Il tuo romanzo d’esordio è stato presentato al Premio Strega nel 2012 da grandi autori come Dacia Maraini e Paolo Ruffilli, che si sono espressi con giudizi entusiastici. A vent’anni il successo improvviso può dare alla testa: come hai vissuto questa consacrazione così precoce?

Non credo che si sia trattato di un successo tale da poter dare alla testa. È stato più che altro un percorso di crescita e di acquisizione della consapevolezza che le mie parole riuscivano davvero a toccare l'anima delle persone. La più grande felicità è stata quella di conoscere persone come Dacia Maraini, che ormai rappresenta una maestra, nonché una cara amica, e di essermi conquistato la possibilità di scrivere ancora.


Dopo “Il vuoto intorno”, hai pubblicato “Stringimi prima che arrivi la notte” (Anordest, 2013), in cui la protagonista, Alice, entra nel tunnel dell’anoressia. L’annullamento della persona per cancellare il dolore passa quindi dalla distruzione del corpo. Come hai approcciato un tema delicato e tanto attuale come quello dei disturbi alimentari?

Ho deciso di parlare di questo problema che riguarda molte persone nel mondo e di analizzare le relazioni familiari che si vengono a creare in simili casi.
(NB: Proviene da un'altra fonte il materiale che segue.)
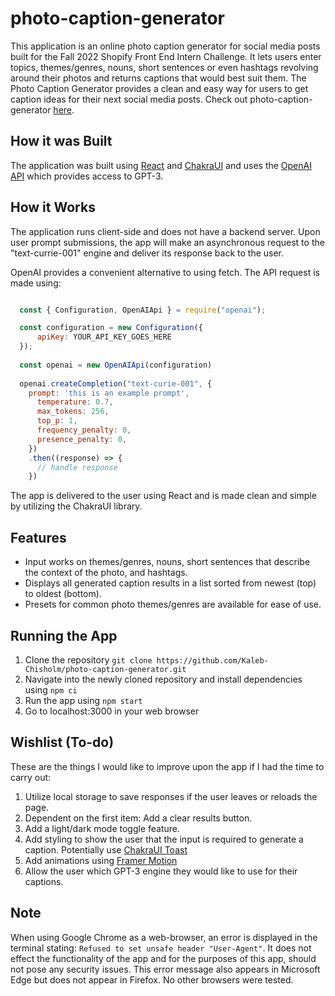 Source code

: # photo-caption-generator

This application is an online photo caption generator for social media posts built for the Fall 2022 Shopify Front End Intern Challenge. It lets users enter topics, themes/genres, nouns, short sentences or even hashtags revolving around their photos and returns captions that would best suit them. The Photo Caption Generator provides a clean and easy way for users to get caption ideas for their next social media posts. Check out photo-caption-generator [here](https://photo-caption-generator.vercel.app/).

## How it was Built
The application was built using [React](https://reactjs.org/) and [ChakraUI](https://chakra-ui.com/) and uses the [OpenAI API](https://openai.com/api/) which provides access to GPT-3. 

## How it Works
The application runs client-side and does not have a backend server. Upon user prompt submissions, the app will make an asynchronous request to the "text-currie-001" engine and deliver its response back to the user.

OpenAI provides a convenient alternative to using fetch. The API request is made using:

```javascript

  const { Configuration, OpenAIApi } = require("openai");

  const configuration = new Configuration({
      apiKey: YOUR_API_KEY_GOES_HERE
  });
  
  const openai = new OpenAIApi(configuration)
  
  openai.createCompletion("text-curie-001", {
    prompt: 'this is an example prompt',
      temperature: 0.7,
      max_tokens: 256,
      top_p: 1,
      frequency_penalty: 0,
      presence_penalty: 0,
    })
    .then((response) => {
      // handle response
    })

```

The app is delivered to the user using React and is made clean and simple by utilizing the ChakraUI library.

## Features
* Input works on themes/genres, nouns, short sentences that describe the context of the photo, and hashtags.
* Displays all generated caption results in a list sorted from newest (top) to oldest (bottom).
* Presets for common photo themes/genres are available for ease of use.

## Running the App
1. Clone the repository ```git clone https://github.com/Kaleb-Chisholm/photo-caption-generator.git```
2. Navigate into the newly cloned repository and install dependencies using ```npm ci```
3. Run the app using ```npm start```
4. Go to localhost:3000 in your web browser

## Wishlist (To-do)
These are the things I would like to improve upon the app if I had the time to carry out:
1. Utilize local storage to save responses if the user leaves or reloads the page.
2. Dependent on the first item: Add a clear results button.
3. Add a light/dark mode toggle feature.
4. Add styling to show the user that the input is required to generate a caption. Potentially use [ChakraUI Toast](https://chakra-ui.com/docs/components/feedback/toast)
5. Add animations using [Framer Motion](https://www.framer.com/motion/)
6. Allow the user which GPT-3 engine they would like to use for their captions.


## Note
When using Google Chrome as a web-browser, an error is displayed in the terminal stating: ```Refused to set unsafe header "User-Agent"```. It does not effect the functionality of the app and for the purposes of this app, should not pose any security issues. This error message also appears in Microsoft Edge but does not appear in Firefox. No other browsers were tested.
Mi sono documentato su questi casi e ho provato a calarmi in quella realtà per scriverne.


In “Raccontami l’amore” (Anordest, 2013) affronti il tema dell’amore cercando di liberarlo dagli stereotipi, attraverso un dialogo serrato con Paola Concia. In un Paese in cui l’omofobia dilaga e i pregiudizi sono ancora tanti, come pensi si possa favorire quel salto culturale di cui l’Italia necessita? E gli scrittori come te che ruolo hanno o possono avere in questo percorso di crescita?

Si riuscirà a fare qualcosa in questo settore solo quando l'uomo comprenderà quanto breve sia la vita e quanto poco tempo ci sia per essere felici. Gli scrittori hanno il compito fondamentale di dare voce a chi voce non ha e di guidare il cambiamento trovando le parole giuste per parlare di amore, diritti e doveri. Gli scrittori devono abituare a vedere la bellezza della vita.


Oltre che romanziere, sei anche blogger con “Just Humanity”: quali sono le differenze maggiori che riscontri tra la scrittura “tradizionale” e quella più innovativa dei blog?

Just humanity è nato dall'esigenza di poter esprimere in modo più veloce e quotidiano il mio pensiero, le mie riflessioni e le mie emozioni. La scrittura di un blog è un lavoro quotidiano e più veloce, mentre la scrittura di un libro richiede un lavoro e un impegno maggiore e più intenso. Un blog è fondamentale per comunicare informazioni dando ad esse diffusione rapida, mentre un romanzo deve costruire realtà diverse e bellezza.


Hai da poco pubblicato la raccolta di racconti “Ricordami di essere felice” (Edizioni Anordest, 2015). Prima di salutarti, siamo curiosi di sapere se qualcosa bolle in pentola: un nuovo romanzo in vista?

Io scrivo sempre, ogni giorno, nei momenti più disparati. Invento storie, scrivo pensieri, strutturo racconti. Ho da poco scritto uno spettacolo teatrale sul tema dell'omofobia e sto lavorando anche ad altri progetti. Ma è ancora troppo presto per poterne parlare. Certamente continuerò ad occuparmi di problemi sociali.